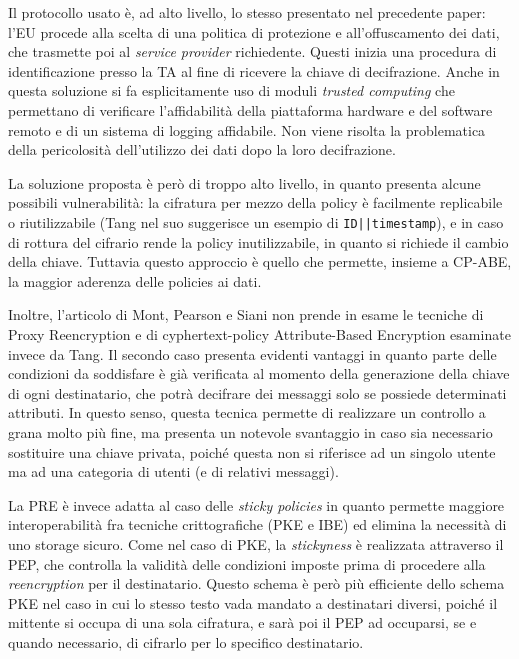 Il protocollo usato \`e, ad alto livello, lo stesso presentato nel precedente paper: l’EU procede alla scelta di una politica di protezione e all’offuscamento dei dati, che trasmette poi al \textit{service provider} richiedente. Questi inizia una procedura di identificazione presso la TA al fine di ricevere la chiave di decifrazione. Anche in questa soluzione si fa esplicitamente uso di moduli \textit{trusted computing} che permettano di verificare l’affidabilit\`a della piattaforma hardware e del software remoto e di un sistema di logging affidabile. Non viene risolta la problematica della pericolosit\`a dell’utilizzo dei dati dopo la loro decifrazione.

La soluzione proposta \`e per\`o di troppo alto livello, in quanto presenta alcune possibili vulnerabilit\`a: la cifratura per mezzo della policy \`e facilmente replicabile o riutilizzabile (Tang nel suo \cite{tang2008using} suggerisce un esempio di \texttt{ID||timestamp}), e in caso di rottura del cifrario rende la policy inutilizzabile, in quanto si richiede il cambio della chiave. Tuttavia questo approccio \`e quello che permette, insieme a CP-ABE, la maggior aderenza delle policies ai dati.

Inoltre, l’articolo di Mont, Pearson e Siani non prende in esame le tecniche di Proxy Reencryption \cite{green2007identity} e di cyphertext-policy Attribute-Based Encryption \cite{bethencourt2007ciphertext} esaminate invece da Tang. Il secondo caso presenta evidenti vantaggi in quanto parte delle condizioni da soddisfare \`e gi\`a verificata al momento della generazione della chiave di ogni destinatario, che potr\`a decifrare dei messaggi solo se possiede determinati attributi. In questo senso, questa tecnica permette di realizzare un controllo a grana molto pi\`u fine, ma presenta un notevole svantaggio in caso sia necessario sostituire una chiave privata, poich\'e questa non si riferisce ad un singolo utente ma ad una categoria di utenti (e di relativi messaggi).

La PRE \`e invece adatta al caso delle \textit{sticky policies} in quanto permette maggiore interoperabilit\`a fra tecniche crittografiche (PKE e IBE) ed elimina la necessit\`a di uno storage sicuro. Come nel caso di PKE, la \textit{stickyness} \`e realizzata attraverso il PEP, che controlla la validit\`a delle condizioni imposte prima di procedere alla \textit{reencryption} per il destinatario. Questo schema \`e per\`o pi\`u efficiente dello schema PKE nel caso in cui lo stesso testo vada mandato a destinatari diversi, poich\'e il mittente si occupa di una sola cifratura, e sar\`a poi il PEP ad occuparsi, se e quando necessario, di cifrarlo per lo specifico destinatario.

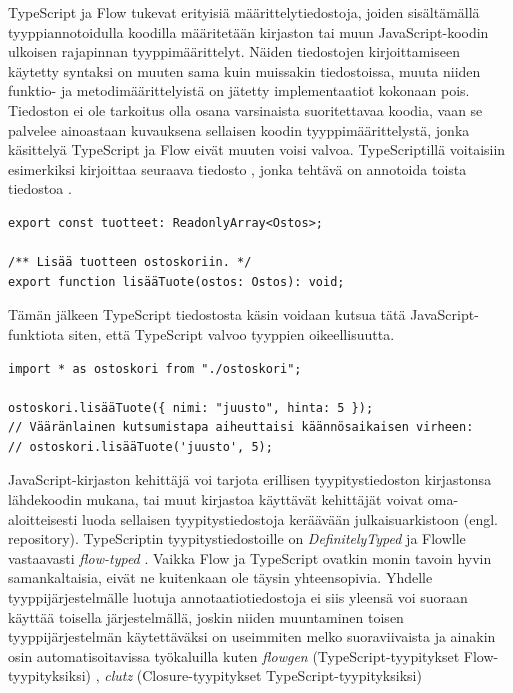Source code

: TypeScript ja Flow tukevat erityisiä määrittelytiedostoja, joiden sisältämällä
tyyppiannotoidulla koodilla määritetään kirjaston tai muun JavaScript-koodin
ulkoisen rajapinnan tyyppimäärittelyt. Näiden tiedostojen kirjoittamiseen
käytetty syntaksi on muuten sama kuin muissakin tiedostoissa, muuta niiden funktio- ja
metodimäärittelyistä on jätetty implementaatiot kokonaan pois. Tiedoston ei
ole tarkoitus olla osana varsinaista suoritettavaa koodia, vaan se palvelee
ainoastaan kuvauksena sellaisen koodin tyyppimäärittelystä, jonka käsittelyä
TypeScript ja Flow eivät muuten voisi valvoa. TypeScriptillä voitaisiin
esimerkiksi kirjoittaa seuraava tiedosto , jonka
tehtävä on annotoida toista tiedostoa .
\begin{lstlisting}[caption={Esimerkki TypeScript määrittelytiedostosta ostoskori.d.ts}]
export const tuotteet: ReadonlyArray<Ostos>;

/** Lisää tuotteen ostoskoriin. */
export function lisääTuote(ostos: Ostos): void;
\end{lstlisting}
Tämän jälkeen TypeScript tiedostosta käsin voidaan kutsua tätä
JavaScript-funktiota siten, että TypeScript valvoo
tyyppien oikeellisuutta.
\begin{lstlisting}[caption={JavaScript-koodin kutsuminen TypeScript tiedostosta tuotesivu.ts}]
import * as ostoskori from "./ostoskori";

ostoskori.lisääTuote({ nimi: "juusto", hinta: 5 });
// Vääränlainen kutsumistapa aiheuttaisi käännösaikaisen virheen:
// ostoskori.lisääTuote('juusto', 5);
\end{lstlisting}
JavaScript-kirjaston kehittäjä voi tarjota erillisen tyypitystiedoston
kirjastonsa lähdekoodin mukana, tai muut kirjastoa käyttävät kehittäjät
voivat oma-aloitteisesti luoda sellaisen tyypitystiedostoja keräävään
julkaisuarkistoon (engl. repository).
TypeScriptin tyy\-pi\-tys\-tie\-dos\-toil\-le
on \textit{DefinitelyTyped} \cite{DefinitelyTyped} ja Flowlle
vastaavasti \textit{flow-typed} \cite{FlowTyped}. Vaikka Flow ja TypeScript
ovatkin monin tavoin hyvin samankaltaisia, eivät ne kuitenkaan ole täysin
yhteensopivia. Yhdelle tyyppijärjestelmälle luotuja annotaatiotiedostoja
ei siis yleensä voi suoraan käyttää toisella järjestelmällä, joskin niiden
muuntaminen toisen tyyppijärjestelmän käytettäväksi on useimmiten melko
suoraviivaista ja ainakin osin automatisoitavissa työkaluilla kuten
\textit{flowgen} (TypeScript-tyypitykset Flow-tyypityksiksi) \cite{Flowgen},
\textit{clutz}  (Closure-tyypitykset TypeScript-tyypityksiksi) \cite{Clutz}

- - - -

▶ _WHAT YOU NEED TO DO_
Write out only the lines that run from the line containing "käytetty syntaksi on" through the line containing "export function lisääTuote(ostos: Ostos): void;", both included, exactly as they appear above.

▶ _OUTPUT FOR THIS EXERCISE_
käytetty syntaksi on muuten sama kuin muissakin tiedostoissa, muuta niiden funktio- ja
metodimäärittelyistä on jätetty implementaatiot kokonaan pois. Tiedoston ei
ole tarkoitus olla osana varsinaista suoritettavaa koodia, vaan se palvelee
ainoastaan kuvauksena sellaisen koodin tyyppimäärittelystä, jonka käsittelyä
TypeScript ja Flow eivät muuten voisi valvoa. TypeScriptillä voitaisiin
esimerkiksi kirjoittaa seuraava tiedosto , jonka
tehtävä on annotoida toista tiedostoa .
\begin{lstlisting}[caption={Esimerkki TypeScript määrittelytiedostosta ostoskori.d.ts}]
export const tuotteet: ReadonlyArray<Ostos>;

/** Lisää tuotteen ostoskoriin. */
export function lisääTuote(ostos: Ostos): void;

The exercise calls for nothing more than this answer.